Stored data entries
══════════════════════════════
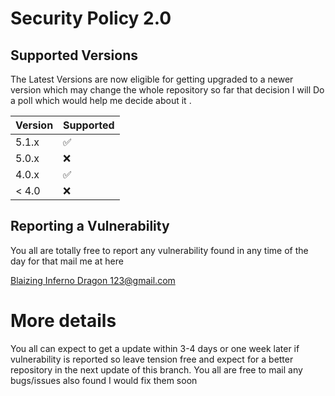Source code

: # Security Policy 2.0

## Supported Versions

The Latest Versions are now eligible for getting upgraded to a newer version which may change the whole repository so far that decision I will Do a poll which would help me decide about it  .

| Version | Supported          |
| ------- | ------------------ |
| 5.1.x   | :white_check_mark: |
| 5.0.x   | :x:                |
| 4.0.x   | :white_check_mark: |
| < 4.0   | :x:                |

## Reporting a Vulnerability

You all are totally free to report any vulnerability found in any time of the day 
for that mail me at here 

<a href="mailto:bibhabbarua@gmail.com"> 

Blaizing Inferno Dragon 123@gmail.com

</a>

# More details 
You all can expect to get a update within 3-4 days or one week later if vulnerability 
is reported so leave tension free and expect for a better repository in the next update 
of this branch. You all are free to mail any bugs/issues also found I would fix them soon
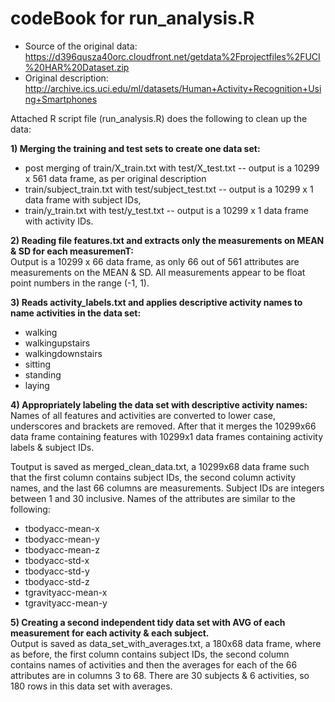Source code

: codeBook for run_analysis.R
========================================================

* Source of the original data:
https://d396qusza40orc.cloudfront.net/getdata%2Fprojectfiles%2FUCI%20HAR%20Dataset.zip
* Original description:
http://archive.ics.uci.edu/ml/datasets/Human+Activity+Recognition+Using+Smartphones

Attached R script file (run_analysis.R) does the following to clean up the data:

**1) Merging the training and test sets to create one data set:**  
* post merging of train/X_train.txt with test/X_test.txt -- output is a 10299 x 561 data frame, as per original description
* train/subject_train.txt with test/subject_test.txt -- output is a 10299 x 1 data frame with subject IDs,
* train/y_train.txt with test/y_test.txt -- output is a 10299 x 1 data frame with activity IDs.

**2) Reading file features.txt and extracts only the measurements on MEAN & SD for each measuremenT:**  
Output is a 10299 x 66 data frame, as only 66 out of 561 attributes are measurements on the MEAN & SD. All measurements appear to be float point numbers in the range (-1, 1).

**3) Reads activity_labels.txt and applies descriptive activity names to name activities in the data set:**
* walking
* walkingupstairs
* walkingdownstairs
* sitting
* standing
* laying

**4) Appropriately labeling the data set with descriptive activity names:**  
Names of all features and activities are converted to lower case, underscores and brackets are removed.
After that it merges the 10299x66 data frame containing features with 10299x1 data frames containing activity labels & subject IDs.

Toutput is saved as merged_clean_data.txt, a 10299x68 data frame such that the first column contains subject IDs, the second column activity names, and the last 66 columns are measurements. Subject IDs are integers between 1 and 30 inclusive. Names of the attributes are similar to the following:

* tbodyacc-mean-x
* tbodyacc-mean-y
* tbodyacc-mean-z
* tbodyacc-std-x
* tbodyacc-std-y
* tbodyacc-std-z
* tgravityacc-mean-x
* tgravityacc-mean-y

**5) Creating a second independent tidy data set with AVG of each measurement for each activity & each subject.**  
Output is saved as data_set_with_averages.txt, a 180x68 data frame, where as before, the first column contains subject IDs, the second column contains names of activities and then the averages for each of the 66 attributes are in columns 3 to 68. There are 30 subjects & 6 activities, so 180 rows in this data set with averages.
══════════════════════════════
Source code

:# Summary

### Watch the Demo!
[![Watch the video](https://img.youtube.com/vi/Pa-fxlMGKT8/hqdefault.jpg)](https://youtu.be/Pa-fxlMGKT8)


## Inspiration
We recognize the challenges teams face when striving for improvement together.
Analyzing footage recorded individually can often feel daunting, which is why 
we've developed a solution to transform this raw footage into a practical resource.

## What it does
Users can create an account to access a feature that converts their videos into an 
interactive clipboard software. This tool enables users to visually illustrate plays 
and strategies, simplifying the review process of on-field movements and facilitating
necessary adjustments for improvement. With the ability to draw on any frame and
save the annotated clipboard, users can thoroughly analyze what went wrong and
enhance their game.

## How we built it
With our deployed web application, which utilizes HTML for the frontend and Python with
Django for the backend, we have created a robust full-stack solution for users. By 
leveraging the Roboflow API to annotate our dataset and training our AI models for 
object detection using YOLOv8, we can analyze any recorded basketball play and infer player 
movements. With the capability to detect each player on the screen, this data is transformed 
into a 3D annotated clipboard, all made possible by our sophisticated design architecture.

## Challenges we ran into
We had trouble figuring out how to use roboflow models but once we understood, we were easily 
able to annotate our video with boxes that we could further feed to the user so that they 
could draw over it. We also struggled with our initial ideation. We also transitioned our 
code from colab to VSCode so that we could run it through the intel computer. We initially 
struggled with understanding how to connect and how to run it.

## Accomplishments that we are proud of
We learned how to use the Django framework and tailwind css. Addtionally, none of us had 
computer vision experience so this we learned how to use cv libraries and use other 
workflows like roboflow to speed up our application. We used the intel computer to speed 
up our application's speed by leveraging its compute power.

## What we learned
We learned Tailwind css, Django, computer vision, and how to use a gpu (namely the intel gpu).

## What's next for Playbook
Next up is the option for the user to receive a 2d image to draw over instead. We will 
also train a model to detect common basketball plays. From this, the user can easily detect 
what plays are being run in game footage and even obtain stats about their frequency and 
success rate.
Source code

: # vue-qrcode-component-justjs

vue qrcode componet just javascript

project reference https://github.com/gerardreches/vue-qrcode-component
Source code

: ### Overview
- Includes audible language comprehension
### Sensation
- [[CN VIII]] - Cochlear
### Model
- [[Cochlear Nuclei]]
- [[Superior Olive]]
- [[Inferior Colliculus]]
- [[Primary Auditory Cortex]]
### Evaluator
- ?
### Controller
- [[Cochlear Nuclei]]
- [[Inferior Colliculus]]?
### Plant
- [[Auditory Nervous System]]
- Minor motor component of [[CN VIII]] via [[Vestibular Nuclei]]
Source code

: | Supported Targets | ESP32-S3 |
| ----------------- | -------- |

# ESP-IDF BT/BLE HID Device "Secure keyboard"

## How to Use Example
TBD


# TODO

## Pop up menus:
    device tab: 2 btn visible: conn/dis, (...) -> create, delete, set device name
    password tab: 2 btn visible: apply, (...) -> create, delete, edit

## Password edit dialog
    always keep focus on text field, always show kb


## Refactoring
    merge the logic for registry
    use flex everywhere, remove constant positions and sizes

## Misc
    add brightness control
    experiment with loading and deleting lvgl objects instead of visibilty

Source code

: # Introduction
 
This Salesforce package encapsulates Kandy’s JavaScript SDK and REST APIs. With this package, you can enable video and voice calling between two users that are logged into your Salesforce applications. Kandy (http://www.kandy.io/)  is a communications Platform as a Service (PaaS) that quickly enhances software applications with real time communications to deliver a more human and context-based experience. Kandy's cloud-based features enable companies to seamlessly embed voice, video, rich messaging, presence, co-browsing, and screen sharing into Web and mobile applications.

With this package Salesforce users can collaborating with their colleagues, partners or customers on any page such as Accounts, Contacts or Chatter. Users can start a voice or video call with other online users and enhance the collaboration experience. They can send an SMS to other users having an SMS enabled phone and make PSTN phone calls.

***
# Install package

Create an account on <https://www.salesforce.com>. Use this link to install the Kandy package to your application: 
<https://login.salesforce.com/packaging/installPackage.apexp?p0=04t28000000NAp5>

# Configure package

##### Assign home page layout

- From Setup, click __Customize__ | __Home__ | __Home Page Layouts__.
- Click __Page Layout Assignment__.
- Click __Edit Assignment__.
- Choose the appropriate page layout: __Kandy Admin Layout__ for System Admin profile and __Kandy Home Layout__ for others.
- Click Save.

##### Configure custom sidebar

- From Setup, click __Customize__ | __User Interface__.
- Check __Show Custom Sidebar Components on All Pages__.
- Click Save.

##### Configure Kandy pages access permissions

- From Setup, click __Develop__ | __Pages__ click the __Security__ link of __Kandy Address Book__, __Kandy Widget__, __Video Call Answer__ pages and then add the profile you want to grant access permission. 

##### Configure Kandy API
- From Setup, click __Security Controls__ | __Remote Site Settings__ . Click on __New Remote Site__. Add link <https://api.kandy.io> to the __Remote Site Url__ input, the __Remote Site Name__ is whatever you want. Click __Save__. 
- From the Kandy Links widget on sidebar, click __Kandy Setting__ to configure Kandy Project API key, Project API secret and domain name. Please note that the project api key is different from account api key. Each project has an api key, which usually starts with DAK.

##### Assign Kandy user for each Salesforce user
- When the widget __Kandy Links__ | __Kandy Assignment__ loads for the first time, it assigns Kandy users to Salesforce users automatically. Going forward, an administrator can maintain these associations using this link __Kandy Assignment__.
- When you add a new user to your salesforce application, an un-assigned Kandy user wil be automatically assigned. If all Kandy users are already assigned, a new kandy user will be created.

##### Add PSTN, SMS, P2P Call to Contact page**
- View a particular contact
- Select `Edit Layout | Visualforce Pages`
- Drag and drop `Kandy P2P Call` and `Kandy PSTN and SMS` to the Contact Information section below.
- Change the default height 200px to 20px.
══════════════════════════════
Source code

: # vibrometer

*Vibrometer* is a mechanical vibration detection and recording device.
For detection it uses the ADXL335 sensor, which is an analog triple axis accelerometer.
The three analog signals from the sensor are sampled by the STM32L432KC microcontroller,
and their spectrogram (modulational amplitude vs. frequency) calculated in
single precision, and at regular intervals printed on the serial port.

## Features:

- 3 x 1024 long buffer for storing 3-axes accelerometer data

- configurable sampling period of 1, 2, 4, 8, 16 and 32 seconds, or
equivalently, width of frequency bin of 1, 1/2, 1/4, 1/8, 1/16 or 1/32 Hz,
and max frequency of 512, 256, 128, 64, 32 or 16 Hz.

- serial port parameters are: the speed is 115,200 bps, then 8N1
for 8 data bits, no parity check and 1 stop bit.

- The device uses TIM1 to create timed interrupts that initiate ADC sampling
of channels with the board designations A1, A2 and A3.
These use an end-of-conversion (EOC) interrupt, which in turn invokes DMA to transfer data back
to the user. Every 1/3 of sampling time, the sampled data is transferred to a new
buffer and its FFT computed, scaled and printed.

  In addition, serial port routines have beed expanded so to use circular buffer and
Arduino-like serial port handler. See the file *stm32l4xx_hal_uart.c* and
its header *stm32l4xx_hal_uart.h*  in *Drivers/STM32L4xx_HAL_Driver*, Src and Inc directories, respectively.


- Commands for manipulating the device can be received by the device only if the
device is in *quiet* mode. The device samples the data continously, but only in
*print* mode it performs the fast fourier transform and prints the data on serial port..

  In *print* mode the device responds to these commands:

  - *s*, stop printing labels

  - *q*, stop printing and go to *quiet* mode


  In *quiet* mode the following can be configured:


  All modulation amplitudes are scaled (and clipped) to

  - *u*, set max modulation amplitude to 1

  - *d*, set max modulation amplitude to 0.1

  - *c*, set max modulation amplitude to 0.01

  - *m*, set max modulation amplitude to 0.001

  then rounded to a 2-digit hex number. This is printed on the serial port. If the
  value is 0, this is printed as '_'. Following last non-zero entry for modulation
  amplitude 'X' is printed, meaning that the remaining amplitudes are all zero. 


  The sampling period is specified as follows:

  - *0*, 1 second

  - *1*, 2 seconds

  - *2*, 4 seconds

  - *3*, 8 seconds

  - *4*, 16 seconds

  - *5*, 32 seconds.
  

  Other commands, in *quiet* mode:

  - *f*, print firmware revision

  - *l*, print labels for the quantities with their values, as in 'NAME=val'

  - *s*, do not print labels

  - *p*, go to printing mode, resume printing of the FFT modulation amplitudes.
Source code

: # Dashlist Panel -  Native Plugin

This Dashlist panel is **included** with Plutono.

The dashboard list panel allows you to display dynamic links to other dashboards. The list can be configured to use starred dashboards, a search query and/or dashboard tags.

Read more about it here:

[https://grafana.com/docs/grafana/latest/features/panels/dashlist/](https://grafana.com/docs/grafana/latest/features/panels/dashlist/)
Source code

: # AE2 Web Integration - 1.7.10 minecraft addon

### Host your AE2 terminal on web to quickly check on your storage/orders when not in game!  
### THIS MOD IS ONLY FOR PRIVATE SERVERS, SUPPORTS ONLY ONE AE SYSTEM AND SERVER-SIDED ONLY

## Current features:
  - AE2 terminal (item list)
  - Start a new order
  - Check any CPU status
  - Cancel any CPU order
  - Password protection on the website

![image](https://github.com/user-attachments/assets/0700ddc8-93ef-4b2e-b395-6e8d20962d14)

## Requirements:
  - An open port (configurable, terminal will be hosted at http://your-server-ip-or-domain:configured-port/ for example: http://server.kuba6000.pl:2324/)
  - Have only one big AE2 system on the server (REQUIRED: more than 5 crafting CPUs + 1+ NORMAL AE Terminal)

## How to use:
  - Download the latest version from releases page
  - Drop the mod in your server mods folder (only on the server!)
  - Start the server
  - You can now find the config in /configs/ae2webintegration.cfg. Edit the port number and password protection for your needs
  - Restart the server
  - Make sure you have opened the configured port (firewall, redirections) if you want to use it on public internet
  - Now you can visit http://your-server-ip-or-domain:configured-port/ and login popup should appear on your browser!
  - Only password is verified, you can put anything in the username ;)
══════════════════════════════
YOUR TASK
The answer must consist of each line in the entries above that includes "repository".

EXERCISE ANSWER
The Latest Versions are now eligible for getting upgraded to a newer version which may change the whole repository so far that decision I will Do a poll which would help me decide about it  .
is reported so leave tension free and expect for a better repository in the next update 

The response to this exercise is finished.